Saved entries

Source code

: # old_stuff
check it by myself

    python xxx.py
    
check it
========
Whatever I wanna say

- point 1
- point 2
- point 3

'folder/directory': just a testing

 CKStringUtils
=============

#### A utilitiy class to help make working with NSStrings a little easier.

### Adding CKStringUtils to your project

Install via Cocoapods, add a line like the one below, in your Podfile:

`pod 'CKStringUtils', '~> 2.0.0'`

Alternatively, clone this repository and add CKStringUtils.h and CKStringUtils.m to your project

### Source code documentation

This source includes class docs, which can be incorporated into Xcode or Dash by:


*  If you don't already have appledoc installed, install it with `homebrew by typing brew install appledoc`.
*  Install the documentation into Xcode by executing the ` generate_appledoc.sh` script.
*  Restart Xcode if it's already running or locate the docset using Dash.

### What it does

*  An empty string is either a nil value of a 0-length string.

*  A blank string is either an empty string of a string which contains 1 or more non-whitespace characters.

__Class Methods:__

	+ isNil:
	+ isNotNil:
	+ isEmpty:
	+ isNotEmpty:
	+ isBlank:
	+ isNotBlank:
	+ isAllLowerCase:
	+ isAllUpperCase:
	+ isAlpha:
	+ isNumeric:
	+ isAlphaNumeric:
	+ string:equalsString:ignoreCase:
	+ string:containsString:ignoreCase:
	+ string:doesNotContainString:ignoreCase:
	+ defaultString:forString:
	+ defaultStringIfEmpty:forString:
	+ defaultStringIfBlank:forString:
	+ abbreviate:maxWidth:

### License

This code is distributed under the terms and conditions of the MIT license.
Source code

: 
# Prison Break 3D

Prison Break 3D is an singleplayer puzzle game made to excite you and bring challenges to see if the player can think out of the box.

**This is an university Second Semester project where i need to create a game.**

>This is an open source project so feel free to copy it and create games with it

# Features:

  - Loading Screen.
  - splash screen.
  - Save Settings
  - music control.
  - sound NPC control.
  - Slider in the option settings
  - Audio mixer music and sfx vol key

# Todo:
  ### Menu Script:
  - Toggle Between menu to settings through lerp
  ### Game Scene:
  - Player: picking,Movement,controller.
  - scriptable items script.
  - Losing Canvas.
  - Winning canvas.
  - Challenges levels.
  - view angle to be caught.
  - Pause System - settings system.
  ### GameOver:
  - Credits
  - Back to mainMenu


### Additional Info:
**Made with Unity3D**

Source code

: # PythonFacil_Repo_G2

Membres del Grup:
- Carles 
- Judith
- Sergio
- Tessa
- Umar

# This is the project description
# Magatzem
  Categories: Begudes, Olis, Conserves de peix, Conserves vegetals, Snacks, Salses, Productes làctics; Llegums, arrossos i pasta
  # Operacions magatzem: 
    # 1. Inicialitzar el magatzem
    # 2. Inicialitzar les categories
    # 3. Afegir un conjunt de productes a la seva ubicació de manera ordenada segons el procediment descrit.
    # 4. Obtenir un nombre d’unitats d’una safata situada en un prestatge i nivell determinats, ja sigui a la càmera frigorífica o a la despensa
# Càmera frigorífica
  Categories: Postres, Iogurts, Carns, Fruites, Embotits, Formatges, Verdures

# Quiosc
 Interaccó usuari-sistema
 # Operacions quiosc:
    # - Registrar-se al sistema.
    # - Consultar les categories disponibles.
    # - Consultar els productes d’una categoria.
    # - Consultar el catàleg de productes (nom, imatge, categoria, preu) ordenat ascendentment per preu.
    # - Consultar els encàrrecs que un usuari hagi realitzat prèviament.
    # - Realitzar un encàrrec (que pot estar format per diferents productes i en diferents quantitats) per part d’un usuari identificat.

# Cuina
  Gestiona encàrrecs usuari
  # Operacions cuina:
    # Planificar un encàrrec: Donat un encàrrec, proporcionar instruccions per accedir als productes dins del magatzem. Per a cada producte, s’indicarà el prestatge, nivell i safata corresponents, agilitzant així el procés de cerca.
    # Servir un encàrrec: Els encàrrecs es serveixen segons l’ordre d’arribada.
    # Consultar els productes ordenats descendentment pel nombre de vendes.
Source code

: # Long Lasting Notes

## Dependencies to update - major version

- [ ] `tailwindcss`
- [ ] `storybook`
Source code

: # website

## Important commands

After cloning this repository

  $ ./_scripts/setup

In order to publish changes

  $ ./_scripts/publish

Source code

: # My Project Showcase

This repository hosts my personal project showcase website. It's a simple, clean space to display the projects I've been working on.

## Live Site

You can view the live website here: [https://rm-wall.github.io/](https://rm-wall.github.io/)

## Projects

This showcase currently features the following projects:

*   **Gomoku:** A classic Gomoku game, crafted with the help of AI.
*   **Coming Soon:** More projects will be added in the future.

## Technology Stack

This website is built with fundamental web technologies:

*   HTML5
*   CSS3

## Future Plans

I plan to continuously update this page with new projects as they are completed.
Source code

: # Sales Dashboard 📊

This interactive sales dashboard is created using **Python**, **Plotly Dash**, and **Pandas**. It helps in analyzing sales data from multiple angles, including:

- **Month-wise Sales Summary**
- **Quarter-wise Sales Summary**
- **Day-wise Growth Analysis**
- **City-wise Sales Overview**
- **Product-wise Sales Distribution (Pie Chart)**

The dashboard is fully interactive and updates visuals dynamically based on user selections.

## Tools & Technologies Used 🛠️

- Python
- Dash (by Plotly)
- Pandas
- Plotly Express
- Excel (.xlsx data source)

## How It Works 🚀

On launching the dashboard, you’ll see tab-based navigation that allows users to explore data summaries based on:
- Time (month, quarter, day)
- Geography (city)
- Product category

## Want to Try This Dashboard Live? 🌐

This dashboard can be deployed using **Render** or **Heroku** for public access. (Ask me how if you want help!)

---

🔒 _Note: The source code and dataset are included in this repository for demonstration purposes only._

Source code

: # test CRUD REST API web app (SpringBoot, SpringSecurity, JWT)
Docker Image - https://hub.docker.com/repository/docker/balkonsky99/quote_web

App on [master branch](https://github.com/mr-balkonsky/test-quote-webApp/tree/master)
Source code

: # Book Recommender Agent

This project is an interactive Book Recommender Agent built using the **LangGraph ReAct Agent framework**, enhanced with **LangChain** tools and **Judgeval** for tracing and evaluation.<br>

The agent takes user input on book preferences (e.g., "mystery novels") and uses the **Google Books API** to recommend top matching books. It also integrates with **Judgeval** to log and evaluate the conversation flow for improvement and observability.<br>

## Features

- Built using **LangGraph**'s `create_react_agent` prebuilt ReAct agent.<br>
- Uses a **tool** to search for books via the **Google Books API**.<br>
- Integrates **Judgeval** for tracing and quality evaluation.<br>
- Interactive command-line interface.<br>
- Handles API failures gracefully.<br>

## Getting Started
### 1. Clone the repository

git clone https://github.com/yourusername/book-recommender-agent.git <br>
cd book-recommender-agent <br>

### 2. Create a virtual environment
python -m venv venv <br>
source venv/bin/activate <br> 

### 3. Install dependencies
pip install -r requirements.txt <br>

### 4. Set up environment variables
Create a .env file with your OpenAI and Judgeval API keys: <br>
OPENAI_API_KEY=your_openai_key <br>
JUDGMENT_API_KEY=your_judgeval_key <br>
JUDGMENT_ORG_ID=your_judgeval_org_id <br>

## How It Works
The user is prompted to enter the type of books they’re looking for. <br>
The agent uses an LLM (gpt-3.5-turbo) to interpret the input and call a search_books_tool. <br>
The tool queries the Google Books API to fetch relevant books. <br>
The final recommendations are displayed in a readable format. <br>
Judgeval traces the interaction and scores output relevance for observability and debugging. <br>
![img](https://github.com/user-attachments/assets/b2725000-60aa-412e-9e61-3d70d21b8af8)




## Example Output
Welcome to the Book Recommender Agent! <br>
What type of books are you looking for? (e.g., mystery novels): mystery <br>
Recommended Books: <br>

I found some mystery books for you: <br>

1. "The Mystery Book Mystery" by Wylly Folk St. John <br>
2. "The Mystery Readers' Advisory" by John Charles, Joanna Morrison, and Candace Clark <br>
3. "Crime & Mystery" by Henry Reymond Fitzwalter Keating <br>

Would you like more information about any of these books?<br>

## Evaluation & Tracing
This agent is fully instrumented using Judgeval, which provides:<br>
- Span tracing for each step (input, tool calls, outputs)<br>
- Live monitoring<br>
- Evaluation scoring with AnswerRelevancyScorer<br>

Exercise directions: If a line of the data above contains "CKStringUtils", copy it out.

Answer space:
 CKStringUtils
### Adding CKStringUtils to your project
`pod 'CKStringUtils', '~> 2.0.0'`
Alternatively, clone this repository and add CKStringUtils.h and CKStringUtils.m to your project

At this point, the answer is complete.